Painting damaged in Beirut blast identified as a work by Artemisia Gentileschi


A painting rescued from the debris of a historic mansion, destroyed by the 4 August 2020 double explosion in the port of Beirut, has been identified as a long-lost painting by the 17th-century Italian artist Artemisia Gentileschi. It is currently undergoing restoration at the J. Paul Getty Museum in Los Angeles before returning to its former residence, the Sursock Palace, the Getty announced this week.

The large-scale work depicts the figures of Hercules and Omphale and had previously been attributed to an anonymous artist. It sustained significant damage from the catastrophic blasts, which caused more than 200 deaths and reduced buildings to rubble. Images of the work show rips throughout the canvas, including a long, jagged tear that runs along Hercules’ knee and calf.

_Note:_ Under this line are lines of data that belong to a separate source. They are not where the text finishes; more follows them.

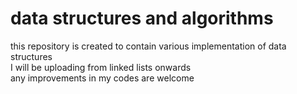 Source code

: # data structures and algorithms
this repository is created to contain various implementation of data structures  
I will be uploading from linked lists onwards  
any improvements in my codes are welcome
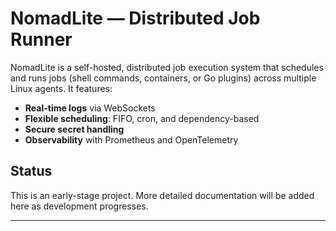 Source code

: # NomadLite — Distributed Job Runner

NomadLite is a self-hosted, distributed job execution system that schedules and runs jobs (shell commands, containers, or Go plugins) across multiple Linux agents. It features:

- **Real-time logs** via WebSockets
- **Flexible scheduling**: FIFO, cron, and dependency-based
- **Secure secret handling**
- **Observability** with Prometheus and OpenTelemetry

## Status
This is an early-stage project. More detailed documentation will be added here as development progresses.

---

Timothy Potts, the director of the J. Paul Getty Museum, described Hercules and Omphale in a statement as “one of the most important recent discoveries within the corpus of Artemisia Gentileschi, demonstrating her ambition for depicting historical subjects, something that was virtually unprecedented for a female artist in her day”.

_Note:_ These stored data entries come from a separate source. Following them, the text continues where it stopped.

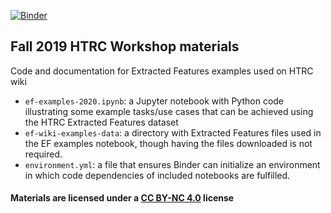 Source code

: [![Binder](https://mybinder.org/badge_logo.svg)](https://mybinder.org/v2/gh/rdubnic2/2019-htrc-fall-workshops/master)

## Fall 2019 HTRC Workshop materials
Code and documentation for Extracted Features examples used on HTRC wiki
* `ef-examples-2020.ipynb`: a Jupyter notebook with Python code illustrating some example tasks/use cases that can be achieved using the HTRC Extracted Features dataset
* `ef-wiki-examples-data`: a directory with Extracted Features files used in the EF examples notebook, though having the files downloaded is not required.
* `environment.yml`: a file that ensures Binder can initialize an environment in which code dependencies of included notebooks are fulfilled.

#### Materials are licensed under a [CC BY-NC 4.0](https://creativecommons.org/licenses/by-nc/4.0/) license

Restoration of Artemisia Gentileschi’s Hercules and Omphale at the Getty Photo by Cassia Davis. © 2022 J. Paul Getty Trust / Sursock Palace Collections, Beirut, Lebanon

Key to the painting’s rediscovery is the research of Gregory Buchakjian, a Lebanese art historian who studied the work in the early 1990s. Buchakjian had attributed two canvases to Gentileschi while working on his master’s thesis in Paris, which focused on the paintings in the collection of the Sursock Palace, a grand family home built in the mid-19th century that stands opposite the Sursock Museum. But his research was unpublished until he wrote about it in Apollo Magazine a few months after the Beirut explosion, following a visit he made to the devastated mansion. The article garnered wide interest and led to Buchakjian presenting his research at a conference organised in 2021 by the Medici Archive Project in Florence.

As evidence of the paintings’ authenticity, Buchakjian pointed to elements such as subject matter and drapery that aligned with known works by Gentileschi. He also noted how the handling of jewellery in Hercules and Omphale, in particular, was “characteristic of her art throughout all periods of her long career”.

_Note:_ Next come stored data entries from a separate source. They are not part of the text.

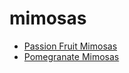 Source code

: # mimosas

 * [Passion Fruit Mimosas](../index/p/passion-fruit-mimosas-201213.json)
 * [Pomegranate Mimosas](../index/p/pomegranate-mimosas-350910.json)
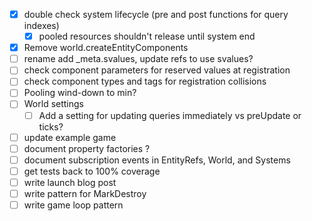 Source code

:* [x] double check system lifecycle (pre and post functions for query indexes)
  * [x] pooled resources shouldn't release until system end
* [x] Remove world.createEntityComponents
* [ ] rename add \_meta.svalues, update refs to use svalues?
* [ ] check component parameters for reserved values at registration
* [ ] check component types and tags for registration collisions
* [ ] Pooling wind-down to min?
* [ ] World settings
  * [ ] Add a setting for updating queries immediately vs preUpdate or ticks?

* [ ] update example game
* [ ] document property factories ?
* [ ] document subscription events in EntityRefs, World, and Systems
* [ ] get tests back to 100% coverage
* [ ] write launch blog post
* [ ] write pattern for MarkDestroy
* [ ] write game loop pattern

The smaller work, a portrait of Mary Magdalene, has since been restored and displayed at the Musei di San Domenico in Forlì, Italy. Hercules and Omphale is at the Getty under a loan agreement with its owner, Roderick Sursock Cochrane, whose mother had lived at Sursock Palace throughout her life and died at the age of 98 after sustaining injuries from the blast.

Restoration of Artemisia Gentileschi’s Hercules and Omphale at the Getty Photo by Cassia Davis. © 2022 J. Paul Getty Trust / Sursock Palace Collections, Beirut, Lebanon

Sheila Barker, a leading Gentileschi scholar, told the New York Times that the painting brings the number of known works by the artist up to 61. “I don’t know of anyone who has a dissenting opinion,” she said. “A lot of would-be Artemisia paintings have come along hopeful of attaining consensus from the market and scholars, and we’ve been largely disappointed. And yet from this completely unexpected corner of the southern Mediterranean, there has emerged this stunning example of Artemisia’s mature genius.”

Hailed by many as a feminist icon—her work of Judith beheading Holofernes in particular upheld as an portrait of women’s liberated rage—Gentileschi has received renewed scholarly and public attention in recent decades. In 1976, her painting of Judith and a maidservant with the head of Holofernes was included in the touring exhibition Women Artists: 1550-1950, curated by Ann Sutherland Harris and Linda Nochlin, who had discussed Gentileschi in her acclaimed essay, “Why Have There Been No Great Women Artists?”. In 2020, a blockbuster Gentileschi survey was mounted by the National Gallery in London.

Hercules and Omphale is set to go on view at the Getty at the end of 2023, after which it will return to Sursock Palace. An international effort led by Unesco to restore the Beirut building and reopen it as a private museum is currently underway, and it is scheduled to be completed in 2025. The French Ministry has pledged €500,000 to the project; additional funding from Switzerland, announced earlier this month, will enable Unesco to begin the first phase of the rehabilitation.